> Exercise prompt: Pull from the data below each line where the word "valor" occurs, and copy it.

> Data under study:
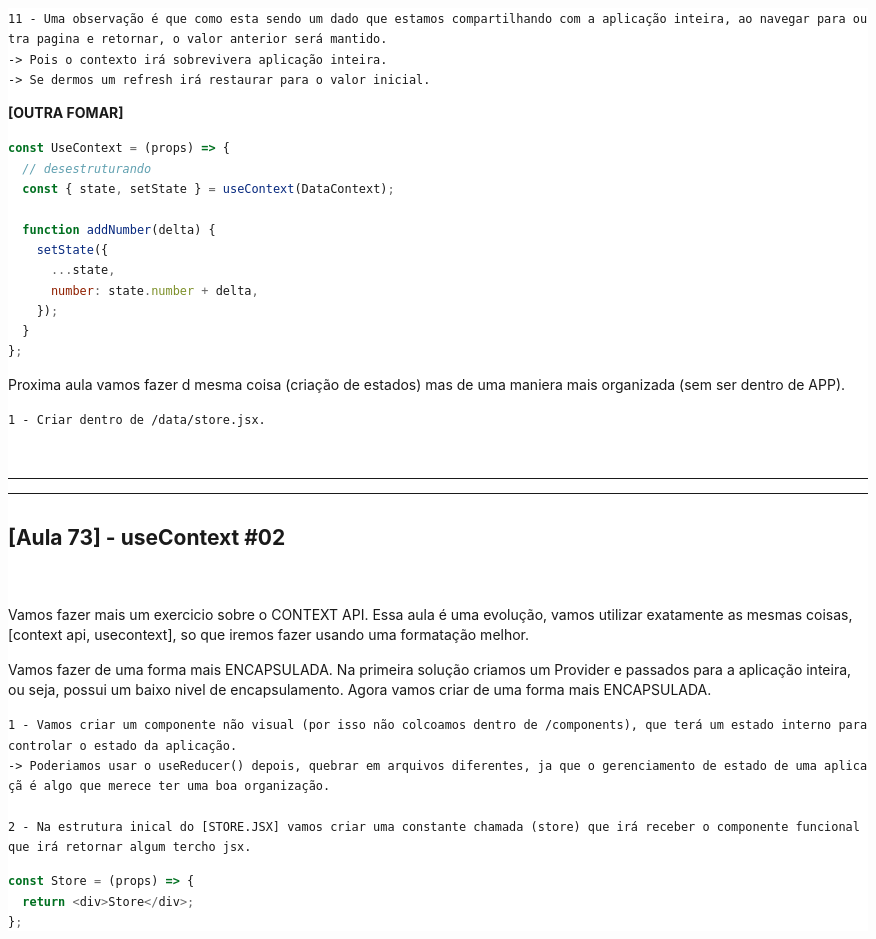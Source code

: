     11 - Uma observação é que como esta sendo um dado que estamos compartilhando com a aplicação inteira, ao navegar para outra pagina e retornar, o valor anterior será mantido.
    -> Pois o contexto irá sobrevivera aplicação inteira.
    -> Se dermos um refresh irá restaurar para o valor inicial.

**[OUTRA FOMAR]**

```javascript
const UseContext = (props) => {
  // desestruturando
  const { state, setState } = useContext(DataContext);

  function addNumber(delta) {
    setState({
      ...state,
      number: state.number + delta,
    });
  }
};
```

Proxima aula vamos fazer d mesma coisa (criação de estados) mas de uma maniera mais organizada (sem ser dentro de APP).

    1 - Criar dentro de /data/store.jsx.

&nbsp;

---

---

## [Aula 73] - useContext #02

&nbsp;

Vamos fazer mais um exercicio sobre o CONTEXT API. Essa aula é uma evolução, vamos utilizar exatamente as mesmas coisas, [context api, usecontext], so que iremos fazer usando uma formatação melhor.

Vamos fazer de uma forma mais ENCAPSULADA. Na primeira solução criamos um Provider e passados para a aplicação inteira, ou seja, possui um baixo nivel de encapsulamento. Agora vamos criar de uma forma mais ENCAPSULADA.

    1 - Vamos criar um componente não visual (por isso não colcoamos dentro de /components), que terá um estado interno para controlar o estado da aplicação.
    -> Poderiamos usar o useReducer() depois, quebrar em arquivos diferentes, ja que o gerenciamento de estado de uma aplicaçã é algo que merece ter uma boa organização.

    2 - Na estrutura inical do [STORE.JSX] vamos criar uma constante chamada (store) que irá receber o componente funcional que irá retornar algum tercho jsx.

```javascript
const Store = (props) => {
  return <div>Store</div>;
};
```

---

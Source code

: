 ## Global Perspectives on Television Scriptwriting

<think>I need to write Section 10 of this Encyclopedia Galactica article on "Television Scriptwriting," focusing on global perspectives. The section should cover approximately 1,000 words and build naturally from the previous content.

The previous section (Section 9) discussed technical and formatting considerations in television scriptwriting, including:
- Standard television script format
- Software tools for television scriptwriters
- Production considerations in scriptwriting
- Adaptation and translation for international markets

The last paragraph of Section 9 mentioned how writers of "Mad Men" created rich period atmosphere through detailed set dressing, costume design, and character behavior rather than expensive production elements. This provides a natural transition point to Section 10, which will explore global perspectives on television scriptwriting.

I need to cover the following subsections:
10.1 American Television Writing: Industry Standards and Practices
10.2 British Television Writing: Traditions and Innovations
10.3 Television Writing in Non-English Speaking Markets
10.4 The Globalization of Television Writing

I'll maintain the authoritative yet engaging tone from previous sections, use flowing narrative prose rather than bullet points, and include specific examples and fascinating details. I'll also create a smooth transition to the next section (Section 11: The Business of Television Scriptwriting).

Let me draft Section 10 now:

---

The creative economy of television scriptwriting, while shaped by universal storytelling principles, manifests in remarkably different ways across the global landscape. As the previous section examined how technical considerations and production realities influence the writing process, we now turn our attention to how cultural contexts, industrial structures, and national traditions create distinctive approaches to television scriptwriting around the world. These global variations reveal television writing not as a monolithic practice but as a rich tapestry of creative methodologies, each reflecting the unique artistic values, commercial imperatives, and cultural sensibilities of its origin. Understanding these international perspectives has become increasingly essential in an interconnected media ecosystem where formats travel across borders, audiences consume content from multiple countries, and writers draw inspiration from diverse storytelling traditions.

> Task result:
:     11 - Uma observação é que como esta sendo um dado que estamos compartilhando com a aplicação inteira, ao navegar para outra pagina e retornar, o valor anterior será mantido.
    -> Se dermos um refresh irá restaurar para o valor inicial.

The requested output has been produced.